Some additional issues the PHU should address during an outbreak are:
- informing the wider public health network, local government and the Department of Agriculture of the outbreak to increase surveillance and prepare for outbreak response
- communicating regularly with GPs, hospital emergency departments and local pathology laboratories to ask them to be alert for dengue cases
- maintaining epidemiological information of cases e.g. timeline and mapping of cases
- regular communication with medical entomologists and any charged with vector control responsibilities so that vector control measures can be appropriately directed
- case finding in new dengue areas may become the priority as the outbreak develops
- using media alerts and updates to communicate key messages during the outbreak
- liaising with the Australian Red Cross Blood Service as blood donation services in outbreak locations may be restricted.
- Heymann DL. Control of Communicable Diseases Manual. 19 edn: American Public Health Association; 2008.
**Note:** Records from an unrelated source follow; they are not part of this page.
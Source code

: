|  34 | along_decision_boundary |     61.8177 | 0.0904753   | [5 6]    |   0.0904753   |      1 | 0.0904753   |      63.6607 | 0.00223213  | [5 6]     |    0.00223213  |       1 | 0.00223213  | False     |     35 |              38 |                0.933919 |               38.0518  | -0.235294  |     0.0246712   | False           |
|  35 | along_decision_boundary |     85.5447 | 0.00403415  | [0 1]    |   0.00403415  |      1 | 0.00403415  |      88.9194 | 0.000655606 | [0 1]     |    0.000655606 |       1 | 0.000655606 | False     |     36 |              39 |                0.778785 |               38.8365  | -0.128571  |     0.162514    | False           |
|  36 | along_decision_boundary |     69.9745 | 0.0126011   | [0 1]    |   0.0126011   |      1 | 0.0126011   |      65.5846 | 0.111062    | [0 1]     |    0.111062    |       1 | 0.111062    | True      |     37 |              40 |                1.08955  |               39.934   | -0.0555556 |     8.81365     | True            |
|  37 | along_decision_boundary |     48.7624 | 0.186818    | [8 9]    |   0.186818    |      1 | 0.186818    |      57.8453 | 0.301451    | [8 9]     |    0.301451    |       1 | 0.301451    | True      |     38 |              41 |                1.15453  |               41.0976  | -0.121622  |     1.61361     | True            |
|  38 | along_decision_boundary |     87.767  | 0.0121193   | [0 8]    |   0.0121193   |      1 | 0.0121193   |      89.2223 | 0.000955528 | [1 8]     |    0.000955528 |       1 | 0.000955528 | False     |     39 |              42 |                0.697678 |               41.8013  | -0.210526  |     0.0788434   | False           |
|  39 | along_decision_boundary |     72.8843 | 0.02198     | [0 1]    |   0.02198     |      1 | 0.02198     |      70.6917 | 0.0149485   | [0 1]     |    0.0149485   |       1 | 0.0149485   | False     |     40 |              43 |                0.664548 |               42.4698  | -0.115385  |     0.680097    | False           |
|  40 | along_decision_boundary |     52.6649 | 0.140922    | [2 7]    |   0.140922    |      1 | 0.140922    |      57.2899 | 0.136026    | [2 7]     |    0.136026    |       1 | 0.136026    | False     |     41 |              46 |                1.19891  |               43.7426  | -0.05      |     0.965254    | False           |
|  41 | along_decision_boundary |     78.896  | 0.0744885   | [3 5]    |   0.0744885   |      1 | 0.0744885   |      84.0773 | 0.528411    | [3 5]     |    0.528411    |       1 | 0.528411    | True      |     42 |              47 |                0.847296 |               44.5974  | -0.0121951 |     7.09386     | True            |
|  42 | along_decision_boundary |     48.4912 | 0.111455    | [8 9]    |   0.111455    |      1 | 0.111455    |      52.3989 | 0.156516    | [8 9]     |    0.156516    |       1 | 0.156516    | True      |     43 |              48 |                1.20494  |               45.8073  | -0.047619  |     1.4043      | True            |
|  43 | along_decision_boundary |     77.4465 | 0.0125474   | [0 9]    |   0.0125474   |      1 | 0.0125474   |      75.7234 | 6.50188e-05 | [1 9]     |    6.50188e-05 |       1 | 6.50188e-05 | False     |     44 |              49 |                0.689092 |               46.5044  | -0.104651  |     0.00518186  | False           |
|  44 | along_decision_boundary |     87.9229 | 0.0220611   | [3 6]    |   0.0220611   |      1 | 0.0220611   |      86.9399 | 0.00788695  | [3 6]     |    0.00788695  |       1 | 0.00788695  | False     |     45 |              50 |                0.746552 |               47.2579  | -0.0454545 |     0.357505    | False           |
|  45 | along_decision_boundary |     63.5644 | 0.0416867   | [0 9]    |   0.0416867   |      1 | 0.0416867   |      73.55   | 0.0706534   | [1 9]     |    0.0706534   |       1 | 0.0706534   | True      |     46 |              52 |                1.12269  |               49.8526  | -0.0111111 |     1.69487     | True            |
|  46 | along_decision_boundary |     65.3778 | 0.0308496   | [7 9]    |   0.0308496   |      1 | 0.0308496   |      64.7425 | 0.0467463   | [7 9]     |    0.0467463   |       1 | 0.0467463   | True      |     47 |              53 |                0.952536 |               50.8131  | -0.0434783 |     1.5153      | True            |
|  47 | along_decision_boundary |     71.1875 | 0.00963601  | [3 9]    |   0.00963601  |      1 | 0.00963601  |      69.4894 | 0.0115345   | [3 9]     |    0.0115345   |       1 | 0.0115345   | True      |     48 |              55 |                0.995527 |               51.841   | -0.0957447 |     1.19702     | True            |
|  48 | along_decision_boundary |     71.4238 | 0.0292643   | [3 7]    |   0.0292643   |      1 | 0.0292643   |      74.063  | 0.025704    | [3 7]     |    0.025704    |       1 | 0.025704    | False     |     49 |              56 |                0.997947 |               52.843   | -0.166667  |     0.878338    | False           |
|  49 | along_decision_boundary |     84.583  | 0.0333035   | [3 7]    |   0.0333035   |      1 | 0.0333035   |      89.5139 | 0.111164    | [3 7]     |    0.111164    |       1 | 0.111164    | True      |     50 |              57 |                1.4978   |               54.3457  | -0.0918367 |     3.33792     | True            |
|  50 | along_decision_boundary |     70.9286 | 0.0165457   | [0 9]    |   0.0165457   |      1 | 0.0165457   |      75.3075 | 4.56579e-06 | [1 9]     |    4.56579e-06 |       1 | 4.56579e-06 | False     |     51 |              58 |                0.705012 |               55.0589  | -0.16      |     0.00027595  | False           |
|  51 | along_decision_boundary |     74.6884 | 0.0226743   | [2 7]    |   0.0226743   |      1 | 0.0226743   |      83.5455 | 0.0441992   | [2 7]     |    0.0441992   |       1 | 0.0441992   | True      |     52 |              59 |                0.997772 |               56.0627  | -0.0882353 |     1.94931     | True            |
- Ritchie SA, Pyke AT, Hall-Mendelin S, Day A, Mores CN, Christofferson RC, et al. An explosive epidemic of DENV-3 in Cairns, Australia. PLoS One 2013;8(7):e68137.
- Guzman MG, Halstead SB, Artsob H, Buchy P, Farrar J, Gubler DJ, et al. Dengue: a continuing global threat. Nat Rev Microbiol 2010;8(12 Suppl.):S7-16.
- World Health Organization. Dengue guidelines for diagnosis, prevention and control. World Health Organization: Geneva, 2009. Available from: http://www.who.int/topics/dengue/en/index.html.
- Bhatt S, Gething PW, Brady OJ, Messina JP, Farlow AW, Moyes CL, et al. The global distribution and burden of dengue. Nature 2013;496(7446):504-507.
- World Health Organization. Dengue and dengue haemorrhagic fever. Fact Sheet No.117. Geneva: World Health Organization; [updated March 2009; cited 20 January 2010]. Available from: http://www.who.int/mediacentre/factsheets/fs117/en/index.html.
- Russell RC, Currie BJ, Lindsay MD, Mackenzie JS, Ritchie SA, Whelan PI. Dengue and climate change in Australia: predictions for the future should incorporate knowledge from the past. The Medical Journal Of Australia 2009;190(5):265-268.
- Queensland Health. Queensland Dengue Management Plan 2010-2015 . Published 2011.
- Fitzsimmons GJ, Wright P, Johansen CA, Whelan PI. Arboviral diseases and malaria in Australia, 2008-09: annual report of the National Arbovirus and Malaria Advisory Committee. Commun. Dis. Intell. 2010;34(3):225-240.
- McBride WJH. Deaths associated with dengue haemorrhagic fever: the first in Australia in over a century. Med J Aust 2005;183(1):35-37.
- Knope K, National Arbovirus and Malaria Advisory Committee, Giele, C.,. Increasing notifications of dengue related to overseas travel, 1991 to 2012. Commun. Dis. Intell. 2013;Vol. 37 (1).
14. Jurisdiction specific issues
Laboratories are required to notify positive test result for dengue virus to the local public health unit under the NSW Public Health Act 2010.